Subscribe to Run Philly Dog RunNews FeedSubscribe to Run Philly Dog RunComments

The opening game yesterday was for billboard purposes between the Douglas firs and the Scots pines

Posted by admin  
Filed under Sports

The opening game yesterday was (for billboard purposes) between the Douglas firs and the Scots pines. You will certainly see blood out there.''Netball has an uphill task being taken seriously in this country from the moment playground schoolboys are persuaded it is a game for drips, and should be avoided in favour of restringing the catapult or crushing beetles.Nevertheless, there are 1.5 million adult players in Britain alone and a national side that has emerged from the ice mist of scientific preparation. A mental and physical programme has been developed for each squad member at Manchester Metropolitan University in an effort to win the world title for the first time (John Major would rather like the sound of this).The rules, however, remain relatively unchanged since the time an American, Dr Toles, brought the game to Madame Osterberg's PT College (now Dartford College) in 1895 and gave a display with wastepaper baskets employed as nets. "And it's only in this country."In New Zealand and Australia they are getting up at 4.30 in the morning to watch this tournament live and players are asked for their autographs when they walk down the street."This is a tough game and when we play the teams from Down Under they aren't going to pussyfoot around. Certain journalists have suggested so this week, and would be advised to undergo plastic surgery and head for the deed poll office."We're light years ahead of other sports in many respects and that is why we get annoyed that we are treated as a triviality," Liz Broomhead, the England coach, said.

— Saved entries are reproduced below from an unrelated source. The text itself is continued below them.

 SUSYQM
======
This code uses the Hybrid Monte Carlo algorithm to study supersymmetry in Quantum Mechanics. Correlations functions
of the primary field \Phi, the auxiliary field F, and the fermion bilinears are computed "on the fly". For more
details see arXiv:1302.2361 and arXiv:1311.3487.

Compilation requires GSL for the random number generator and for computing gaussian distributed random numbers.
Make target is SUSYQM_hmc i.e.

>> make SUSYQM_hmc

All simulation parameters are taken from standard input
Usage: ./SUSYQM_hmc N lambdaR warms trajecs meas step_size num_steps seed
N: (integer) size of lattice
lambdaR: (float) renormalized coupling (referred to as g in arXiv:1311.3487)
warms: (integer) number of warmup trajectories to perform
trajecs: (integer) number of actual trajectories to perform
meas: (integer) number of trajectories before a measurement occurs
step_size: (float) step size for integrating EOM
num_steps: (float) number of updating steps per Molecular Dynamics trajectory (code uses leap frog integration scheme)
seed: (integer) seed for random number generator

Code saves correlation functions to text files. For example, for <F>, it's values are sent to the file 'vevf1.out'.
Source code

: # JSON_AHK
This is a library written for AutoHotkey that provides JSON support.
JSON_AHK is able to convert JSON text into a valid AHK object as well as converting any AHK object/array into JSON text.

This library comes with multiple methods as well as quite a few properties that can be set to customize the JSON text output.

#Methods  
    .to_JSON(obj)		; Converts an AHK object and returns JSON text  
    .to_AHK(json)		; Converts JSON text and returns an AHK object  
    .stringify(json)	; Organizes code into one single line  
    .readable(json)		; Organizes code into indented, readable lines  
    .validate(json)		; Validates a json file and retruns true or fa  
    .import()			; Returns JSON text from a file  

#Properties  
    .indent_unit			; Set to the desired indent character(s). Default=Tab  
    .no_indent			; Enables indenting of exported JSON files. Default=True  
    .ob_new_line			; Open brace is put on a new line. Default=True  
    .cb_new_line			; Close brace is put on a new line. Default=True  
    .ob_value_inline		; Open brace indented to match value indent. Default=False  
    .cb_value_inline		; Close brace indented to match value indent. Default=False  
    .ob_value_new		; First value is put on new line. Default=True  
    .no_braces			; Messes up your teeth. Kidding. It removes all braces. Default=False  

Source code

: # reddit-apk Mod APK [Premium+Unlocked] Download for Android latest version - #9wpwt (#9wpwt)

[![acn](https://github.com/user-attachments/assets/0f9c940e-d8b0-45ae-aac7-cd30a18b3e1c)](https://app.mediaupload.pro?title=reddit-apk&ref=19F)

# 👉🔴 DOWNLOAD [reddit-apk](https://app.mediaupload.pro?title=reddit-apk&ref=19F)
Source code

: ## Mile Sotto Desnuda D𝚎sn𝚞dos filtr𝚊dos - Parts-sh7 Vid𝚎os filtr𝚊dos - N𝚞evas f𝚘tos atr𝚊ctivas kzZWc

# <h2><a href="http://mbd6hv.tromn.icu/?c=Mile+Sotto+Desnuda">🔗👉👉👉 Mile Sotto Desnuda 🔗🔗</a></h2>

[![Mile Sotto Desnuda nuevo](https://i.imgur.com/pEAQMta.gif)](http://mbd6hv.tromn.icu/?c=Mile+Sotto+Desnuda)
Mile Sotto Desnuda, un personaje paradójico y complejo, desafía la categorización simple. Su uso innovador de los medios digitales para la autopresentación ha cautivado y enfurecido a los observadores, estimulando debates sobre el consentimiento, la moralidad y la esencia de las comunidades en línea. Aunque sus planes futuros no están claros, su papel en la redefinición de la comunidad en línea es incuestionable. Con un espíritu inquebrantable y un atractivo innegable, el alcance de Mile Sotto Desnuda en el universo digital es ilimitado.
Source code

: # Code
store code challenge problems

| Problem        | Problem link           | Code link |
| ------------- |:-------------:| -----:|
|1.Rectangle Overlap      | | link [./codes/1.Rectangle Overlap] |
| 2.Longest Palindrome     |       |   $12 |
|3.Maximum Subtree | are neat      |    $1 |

There were bodies on the ground, stretchers in the aisles and the threat of cadavers in the press room yesterday as the group matches for the ninth World Championships unfolded. England's squad trains for up to 12 hours a week, and have not taken kindly to reports that their sport is a bit of a joke. For the next fortnight, the netball World Cup has come to town. Netball, like its cousin basketball, is remarkable for the number of times its principal rule - outlawing body contact - is broken. All this has been provided free and with minimum disruption to children and families, as the vaccine was administered in schools.Yours faithfully,R D HardingYork. om Mr Stephen Plowden Sir: Mr Portillo says: "We're not in Bosnia to fight a war. We're there to save lives." Is it not now clear that in order to save lives, we have to fight to protect the safe havens and to ensure that the convoys get through? Yours faithfully,Stephen PlowdenLondon, NW1. There will be blood on the floor at Birmingham's National Indoor Arena this week.

Not because another world championship boxing title is up for grabs at the Midlands venue, and not because the Gladiators have returned for another series. The target population was 7 million children aged 5 to 16 years. The uptake was 92 per cent throughout England, with a range of 79 to 98 per cent between districts. Not only has the expected epidemic failed to materialise, but in the past three months there have been a mere seven cases reported, of which three came from abroad and three were in children under the age of routine vaccination There have been no deaths. In October last year a major measles epidemic was forecast, with an anticipated 150,000 cases and 50 deaths A crash vaccination campaign was launched by the DoH. Perhaps good news does not make good copy, but I have received a notice from the Chief Medical Officer of the Department of Health that, I think, merits a report in your newspaper. From Dr R D. Harding Sir: The press has developed a habit of rubbishing the NHS and the medical profession.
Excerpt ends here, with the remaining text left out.